Officials at Cedar Catholic and Hartington-Newcastle planned to meet midweek to determine if they would follow suit.
Norfolk schools, Wausa, Bloomfield, Crofton, Niobrara, Creighton and many others are all following the recommendations by the Nebraska Department of Education and the Elkhorn Logan Valley Public Health Department to shutter their doors for the rest of the 2019-20 school year.
The closures are an effort to try and contain the spread of the coronavirus (COVID-19) virus.
Nebraska Commissioner of Education Matt Blomstedt issued a statement saying that “learning should continue in the best way that we can during this time.”

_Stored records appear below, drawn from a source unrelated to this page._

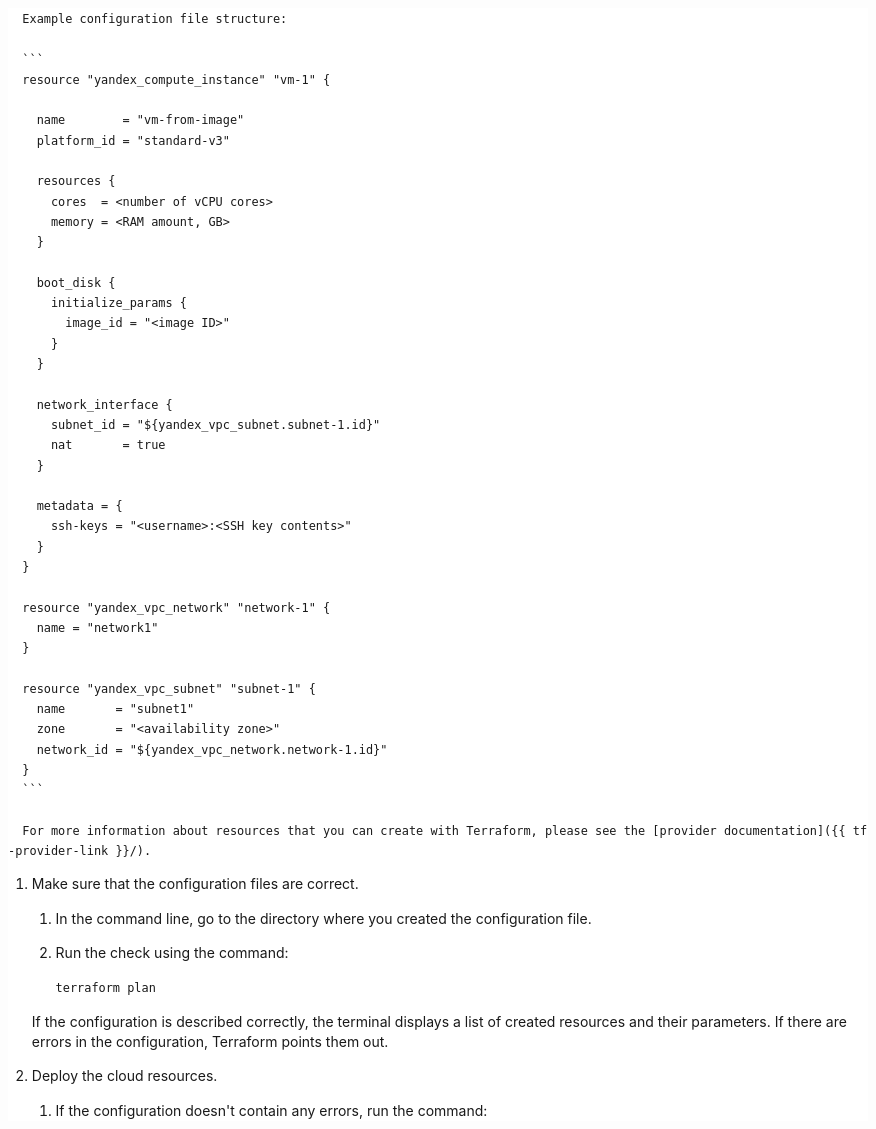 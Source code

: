       Example configuration file structure:

      ```
      resource "yandex_compute_instance" "vm-1" {
      
        name        = "vm-from-image"
        platform_id = "standard-v3"
      
        resources {
          cores  = <number of vCPU cores>
          memory = <RAM amount, GB>
        }
      
        boot_disk {
          initialize_params {
            image_id = "<image ID>"
          }
        }
      
        network_interface {
          subnet_id = "${yandex_vpc_subnet.subnet-1.id}"
          nat       = true
        }
      
        metadata = {
          ssh-keys = "<username>:<SSH key contents>"
        }
      }
      
      resource "yandex_vpc_network" "network-1" {
        name = "network1"
      }
      
      resource "yandex_vpc_subnet" "subnet-1" {
        name       = "subnet1"
        zone       = "<availability zone>"
        network_id = "${yandex_vpc_network.network-1.id}"
      }
      ```

      For more information about resources that you can create with Terraform, please see the [provider documentation]({{ tf-provider-link }}/).

   1. Make sure that the configuration files are correct.

      1. In the command line, go to the directory where you created the configuration file.
      1. Run the check using the command:

         ```
         terraform plan
         ```

      If the configuration is described correctly, the terminal displays a list of created resources and their parameters. If there are errors in the configuration, Terraform points them out.

   1. Deploy the cloud resources.

      1. If the configuration doesn't contain any errors, run the command:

Blomstedt also reiterated that he is waiving the requirements for being “in session” or onsite a certain number of days.
Hartington-Newcastle Supt. A.J. Johnson has announced the 2020 Prom has been cancelled.
“The message from the state and from the governor is to be prepared to have this last awhile,” Johnson said. “With that in mind, there was so much uncertainty whether we could even have a large group activity.”
School officials at Cedar Catholic and Wynot Public School have not gone that far, yet, but noted Prom may have to be cancelled.
Even though they are no longer in a classroom setting, students in all area schools are still expected to complete their school assignments.
Teachers at Holy Trinity and Hartington-Newcastle Elementary schools have been putting together packets for students. Once the packets are completed, they are then returned and graded.
Johnson said HNS high school students are receiving most assignments with their Chromebooks.
“We are doing some group chats through Google Classroom or Zoom,” he said. “This offers a good way for students to stay connected with one another in additon to staying connected with education.”
Johnson said the students are spending most of their school time reviewing information
“We are basically working on reviewing and building skills we’ve already taught. We really aren’t introducing any new things at this time,” he said.
The only exception to that are the students taking online college credit classes. Those classes will not change, he said.
Other services, such as counseling are still available, but in different forms, Johnson said.
“Counselors are reaching out to kids through phone and video conferencing,” he said.
ESUI staffer Alecia Heimes has put some videos out on YouTube talking about how to cope in this situation.
“Our role has changed a little bit. We are much more of a parent resource right now than we’ve ever been. We know parents are struggling with this and we want to do what we can to help,” Johnson said.